Sabato, 24 giugno 1995

 

Venerati Fratelli nell’Episcopato,

1. Sono lieto di accogliervi in occasione della vostra visita quinquennale sulle tombe dei Santi Pietro e Paolo. Come successori degli Apostoli, la cui testimonianza del Signore risorto è il fondamento sicuro della proclamazione del Vangelo da parte della Chiesa, in tutti i tempi e in tutti i luoghi, siete venuti a Roma per riconfermare la vostra comunione, nella fede e nella carità, con il Successore di Pietro. Vi saluto, Vescovi delle regioni Ovest 1 e 2, e abbraccio di cuore tutti i sacerdoti, i religiosi e i fedeli laici delle Diocesi delle Province ecclesiastiche del Mato Grosso e del Mato Grosso del Sud. Ringrazio l’Arcivescovo di Cuiabá, don Bonifácio Piccinini, per le cordiali parole di saluto. Insieme a San Paolo “ringrazio continuamente il mio Dio per voi a motivo della grazia di Dio che vi è stata data in Cristo Gesù... Egli vi confermerà sino alla fine” (1 Cor 1, 4. 8).

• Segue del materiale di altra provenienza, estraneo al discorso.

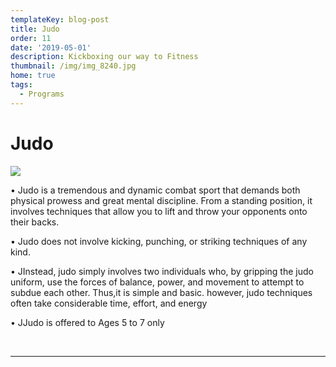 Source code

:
 ```yaml
---
templateKey: blog-post
title: Judo
order: 11
date: '2019-05-01'
description: Kickboxing our way to Fitness
thumbnail: /img/img_8240.jpg
home: true
tags:
  - Programs
---
```


# Judo

![](/img/dsc6897.jpg)

• Judo is a tremendous and dynamic combat sport that demands both physical prowess and great mental discipline. From a standing position, it involves techniques that allow you to lift and throw your opponents onto their backs.

• Judo does not involve kicking, punching, or striking techniques of any kind.

• JInstead, judo simply involves two individuals who, by gripping the judo uniform, use the forces of balance, power, and movement to attempt to subdue each other. Thus,it is simple and basic. however, judo techniques often take considerable time, effort, and energy

• JJudo is offered to Ages 5 to 7 only

<br>

---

Nel regno della fede, il vostro pellegrinaggio a questa Santa Sede rappresenta un incontro con le origini stesse della Chiesa: la missione degli Apostoli e la loro confessione di Gesù Cristo come Figlio di Dio e Salvatore del mondo.

Secondo il disegno del Padre, fu a Roma che Pietro e Paolo suggellarono la propria predicazione con la più eloquente delle testimonianze, a imitazione della libera abnegazione di Cristo: Pietro, qui sul colle vaticano, e Paolo fuori dalle mura della città, lungo la via per Ostia. Noi, che siamo i successori degli Apostoli, ascoltiamo Cristo che ci affida lo stesso mandato che diede loro: “Andate dunque e ammaestrate tutte le nazioni” (Mt 28, 19). Prego Dio affinché questa visita “ad Limina” vi incoraggi nella vostra confessione del Signore e nell’impegno al Suo servizio.

2. “Siate voi dunque perfetti come è perfetto il Padre vostro celeste” (Mt 5, 48).

Cogliendo l’occasione di questo incontro, vorrei riflettere insieme a voi, cari Fratelli nell’Episcopato, sul mandato in cui Cristo non manifesta solo un desiderio, una formula o un consiglio; al contrario utilizza la forma verbale “sede” che indica un mandato imperativo, senza limiti, diretto a tutti: quando pronunciò queste parole in mezzo alla campagna probabilmente lo stavano ascoltando agricoltori e casalinghe, artigiani, mendicanti, piccoli commercianti, dottori della legge, bambini, malati... Dietro di essi il Signore avrà visto gli uomini di tutte le epoche, nazionalità e professioni. Ci avrà visto!

Il mondo nel quale viviamo sta attraversando una fase di grande mutamento storico. Si stanno trasformando i volti dei Paesi, il progresso tecnologico sta facendo passi giganteschi nella diffusione del benessere e nell’avvicinamento fra i popoli, le società si stanno adattando alle nuove esigenze conformi ai diritti inalienabili di ogni essere umano, ma non muta né diventa obsoleto quel mandato imperativo di Cristo: “Siate voi dunque perfetti come è perfetto il Padre vostro celeste”. Oggi la Chiesa si sente esortata dalla forza dello Spirito Consolatore a diffondere con maggiore vigore questo messaggio del Redentore degli uomini.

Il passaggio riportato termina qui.